The immediate beneficiaries of ONDC agriculture are FPOs and slightly larger farm operations, not the individual smallholder on half a hectare. The platform needs digital literacy and a smartphone with decent connectivity. Both of those are still a stretch for a large chunk of rural India.

The more realistic near-term picture is this: FPOs act as the digital layer for their member farmers. The FPO buys inputs at better prices through ONDC and passes savings to members. The FPO sells aggregated produce through ONDC and gets better rates than the local mandi middleman would offer.
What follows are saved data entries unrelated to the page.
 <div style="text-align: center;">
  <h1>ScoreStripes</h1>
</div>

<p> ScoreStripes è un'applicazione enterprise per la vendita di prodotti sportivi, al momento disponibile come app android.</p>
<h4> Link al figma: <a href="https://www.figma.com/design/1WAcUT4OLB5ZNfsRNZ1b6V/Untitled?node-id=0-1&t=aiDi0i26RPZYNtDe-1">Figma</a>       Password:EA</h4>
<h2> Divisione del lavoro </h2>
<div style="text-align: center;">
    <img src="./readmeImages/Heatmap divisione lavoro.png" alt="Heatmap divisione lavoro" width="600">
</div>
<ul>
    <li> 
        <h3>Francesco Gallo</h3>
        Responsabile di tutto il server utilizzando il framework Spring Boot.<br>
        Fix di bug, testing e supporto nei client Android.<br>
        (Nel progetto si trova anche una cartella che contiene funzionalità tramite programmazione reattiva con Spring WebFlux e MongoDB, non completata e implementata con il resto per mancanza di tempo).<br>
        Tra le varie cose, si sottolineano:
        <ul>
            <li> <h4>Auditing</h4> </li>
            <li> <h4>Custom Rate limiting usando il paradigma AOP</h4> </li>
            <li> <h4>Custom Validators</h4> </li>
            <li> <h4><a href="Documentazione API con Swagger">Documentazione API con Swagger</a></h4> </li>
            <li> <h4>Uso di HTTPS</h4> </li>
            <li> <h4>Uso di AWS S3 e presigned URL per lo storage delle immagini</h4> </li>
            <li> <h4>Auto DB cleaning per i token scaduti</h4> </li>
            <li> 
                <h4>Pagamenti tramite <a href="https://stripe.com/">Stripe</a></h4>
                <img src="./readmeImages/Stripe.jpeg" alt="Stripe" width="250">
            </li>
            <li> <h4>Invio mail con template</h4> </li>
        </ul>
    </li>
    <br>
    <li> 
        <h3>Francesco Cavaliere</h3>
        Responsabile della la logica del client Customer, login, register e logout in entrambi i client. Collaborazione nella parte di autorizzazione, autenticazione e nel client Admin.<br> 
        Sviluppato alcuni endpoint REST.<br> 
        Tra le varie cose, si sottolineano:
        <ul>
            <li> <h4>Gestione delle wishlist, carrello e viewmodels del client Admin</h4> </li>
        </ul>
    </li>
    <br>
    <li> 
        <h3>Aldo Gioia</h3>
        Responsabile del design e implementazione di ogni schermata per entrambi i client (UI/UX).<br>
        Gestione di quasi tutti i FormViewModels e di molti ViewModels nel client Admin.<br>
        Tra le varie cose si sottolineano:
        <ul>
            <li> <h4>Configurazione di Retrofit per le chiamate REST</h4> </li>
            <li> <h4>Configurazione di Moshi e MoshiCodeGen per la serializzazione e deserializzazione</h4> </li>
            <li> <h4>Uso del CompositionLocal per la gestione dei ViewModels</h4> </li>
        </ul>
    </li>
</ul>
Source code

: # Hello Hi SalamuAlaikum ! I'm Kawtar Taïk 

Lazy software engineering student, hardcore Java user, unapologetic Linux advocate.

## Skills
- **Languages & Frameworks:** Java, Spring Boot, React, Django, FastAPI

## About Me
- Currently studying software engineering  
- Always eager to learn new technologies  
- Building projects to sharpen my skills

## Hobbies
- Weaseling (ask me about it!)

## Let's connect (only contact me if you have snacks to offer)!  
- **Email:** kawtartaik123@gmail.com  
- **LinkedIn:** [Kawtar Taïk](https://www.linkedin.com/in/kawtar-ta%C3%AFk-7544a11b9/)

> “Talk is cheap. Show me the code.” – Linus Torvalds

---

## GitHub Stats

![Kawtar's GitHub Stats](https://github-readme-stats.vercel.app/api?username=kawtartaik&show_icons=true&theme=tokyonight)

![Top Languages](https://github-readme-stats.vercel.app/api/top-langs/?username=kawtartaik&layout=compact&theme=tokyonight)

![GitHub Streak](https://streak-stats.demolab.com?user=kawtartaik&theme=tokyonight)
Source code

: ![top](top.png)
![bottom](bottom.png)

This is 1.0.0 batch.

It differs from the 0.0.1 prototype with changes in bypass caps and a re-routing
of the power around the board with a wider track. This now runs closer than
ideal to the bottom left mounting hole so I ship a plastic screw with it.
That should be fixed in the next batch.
Individual farmers benefit indirectly, through lower input costs and higher output prices, without personally navigating any app.

That's not a bad model, if you ask me. It's how a lot of agricultural modernisation actually works, through aggregator institutions rather than purely individual digitisation. But it does mean the benefits flow unevenly. FPOs with good management and digital capacity will do well. Scattered individual farmers not part of any collective will continue to depend on the traditional system for now.

BharatNet Phase 3 and satellite internet options are gradually improving rural connectivity, which will help. But "gradually" is doing a lot of work in that sentence.

The quality problem that doesn't get enough attention

Open networks can attract bad actors. The same openness that lets a small FPO from Manipur sell its orange crop to a buyer in Delhi also lets an unscrupulous seller list substandard seeds or diluted chemicals. That's just the reality of any open marketplace.

ONDC has seller verification protocols, but enforcement at scale across thousands of agri input sellers is genuinely difficult. I'm not sure exactly why this hasn't been addressed more publicly, but it's a real gap. For seeds, check if the seller is registered with the National Seeds Corporation or a state seed certification agency. For pesticides and fertilizers, only order from brands and dealers you can verify. Check ratings from other buyers. And if a price seems suspiciously low, treat it as a warning sign rather than a bargain.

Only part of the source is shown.